Look through the entries below. Report each line that has the word "PostgreSQL" in it.

··· DATASET RECORDS ···

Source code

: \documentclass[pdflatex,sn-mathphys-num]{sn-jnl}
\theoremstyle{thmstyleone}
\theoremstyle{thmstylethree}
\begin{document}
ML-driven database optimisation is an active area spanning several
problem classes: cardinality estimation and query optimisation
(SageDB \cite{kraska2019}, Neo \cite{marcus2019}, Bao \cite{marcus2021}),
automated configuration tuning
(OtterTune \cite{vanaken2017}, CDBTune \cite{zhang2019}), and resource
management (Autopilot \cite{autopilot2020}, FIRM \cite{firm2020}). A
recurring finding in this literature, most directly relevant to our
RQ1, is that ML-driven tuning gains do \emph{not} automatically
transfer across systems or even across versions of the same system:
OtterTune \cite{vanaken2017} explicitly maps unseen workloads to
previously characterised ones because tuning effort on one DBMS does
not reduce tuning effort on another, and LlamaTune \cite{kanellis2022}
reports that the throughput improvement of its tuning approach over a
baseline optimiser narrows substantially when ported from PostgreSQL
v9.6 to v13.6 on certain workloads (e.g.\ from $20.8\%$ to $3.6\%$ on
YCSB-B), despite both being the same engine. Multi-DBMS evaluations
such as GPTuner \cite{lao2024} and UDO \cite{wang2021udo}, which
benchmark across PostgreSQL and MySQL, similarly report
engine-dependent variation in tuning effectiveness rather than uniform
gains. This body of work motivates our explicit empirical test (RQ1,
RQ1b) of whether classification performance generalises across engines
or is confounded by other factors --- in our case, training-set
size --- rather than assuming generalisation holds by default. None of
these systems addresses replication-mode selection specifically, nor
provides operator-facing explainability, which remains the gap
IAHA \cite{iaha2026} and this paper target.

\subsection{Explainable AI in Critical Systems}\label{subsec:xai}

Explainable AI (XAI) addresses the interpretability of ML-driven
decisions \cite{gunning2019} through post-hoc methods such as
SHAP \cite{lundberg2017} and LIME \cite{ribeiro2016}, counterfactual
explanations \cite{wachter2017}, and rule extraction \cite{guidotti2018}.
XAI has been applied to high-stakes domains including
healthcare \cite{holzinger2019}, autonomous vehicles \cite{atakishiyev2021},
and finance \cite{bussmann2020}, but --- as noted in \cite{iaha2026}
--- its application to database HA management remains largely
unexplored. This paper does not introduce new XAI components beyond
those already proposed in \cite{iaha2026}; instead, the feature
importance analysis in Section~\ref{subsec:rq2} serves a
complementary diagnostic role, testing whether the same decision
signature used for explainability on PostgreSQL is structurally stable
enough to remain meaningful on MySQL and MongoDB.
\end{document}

···

== RESULT OF THE EXERCISE ==
baseline optimiser narrows substantially when ported from PostgreSQL
benchmark across PostgreSQL and MySQL, similarly report
signature used for explainability on PostgreSQL is structurally stable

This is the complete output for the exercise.